> **Your instructions**:
Look for the word "using". Copy every line of the listing where it occurs.

• • • • • • •

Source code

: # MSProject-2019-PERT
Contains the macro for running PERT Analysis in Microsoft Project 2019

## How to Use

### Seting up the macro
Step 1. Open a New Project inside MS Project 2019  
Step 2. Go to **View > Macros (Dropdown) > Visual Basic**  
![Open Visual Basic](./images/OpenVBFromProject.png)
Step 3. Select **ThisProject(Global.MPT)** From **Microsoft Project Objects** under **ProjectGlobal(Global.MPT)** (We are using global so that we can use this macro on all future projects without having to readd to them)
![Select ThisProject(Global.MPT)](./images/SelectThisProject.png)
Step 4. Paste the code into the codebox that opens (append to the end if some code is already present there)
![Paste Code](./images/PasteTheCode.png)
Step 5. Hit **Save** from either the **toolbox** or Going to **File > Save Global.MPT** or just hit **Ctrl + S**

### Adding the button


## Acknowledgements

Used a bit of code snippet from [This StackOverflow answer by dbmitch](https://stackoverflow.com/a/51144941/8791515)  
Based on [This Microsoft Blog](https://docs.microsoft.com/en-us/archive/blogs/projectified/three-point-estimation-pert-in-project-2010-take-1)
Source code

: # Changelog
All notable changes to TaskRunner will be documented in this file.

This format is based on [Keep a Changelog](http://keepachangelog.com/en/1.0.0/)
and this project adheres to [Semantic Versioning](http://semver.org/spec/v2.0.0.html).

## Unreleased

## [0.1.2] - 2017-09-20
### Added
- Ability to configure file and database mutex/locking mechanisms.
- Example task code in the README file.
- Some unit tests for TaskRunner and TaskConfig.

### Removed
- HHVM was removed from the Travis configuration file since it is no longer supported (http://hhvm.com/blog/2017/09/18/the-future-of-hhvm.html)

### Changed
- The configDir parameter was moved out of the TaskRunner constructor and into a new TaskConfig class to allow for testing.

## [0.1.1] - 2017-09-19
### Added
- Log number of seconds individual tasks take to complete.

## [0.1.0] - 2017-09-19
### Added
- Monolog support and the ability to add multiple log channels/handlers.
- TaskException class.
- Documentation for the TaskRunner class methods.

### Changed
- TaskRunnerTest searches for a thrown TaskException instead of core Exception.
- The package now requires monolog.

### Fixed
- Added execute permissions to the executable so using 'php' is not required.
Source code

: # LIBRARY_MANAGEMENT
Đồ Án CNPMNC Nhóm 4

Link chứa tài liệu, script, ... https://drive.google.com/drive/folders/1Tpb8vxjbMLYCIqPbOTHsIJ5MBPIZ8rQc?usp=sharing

• • • • • • •

> **Answer space**:
Step 3. Select **ThisProject(Global.MPT)** From **Microsoft Project Objects** under **ProjectGlobal(Global.MPT)** (We are using global so that we can use this macro on all future projects without having to readd to them)
- Added execute permissions to the executable so using 'php' is not required.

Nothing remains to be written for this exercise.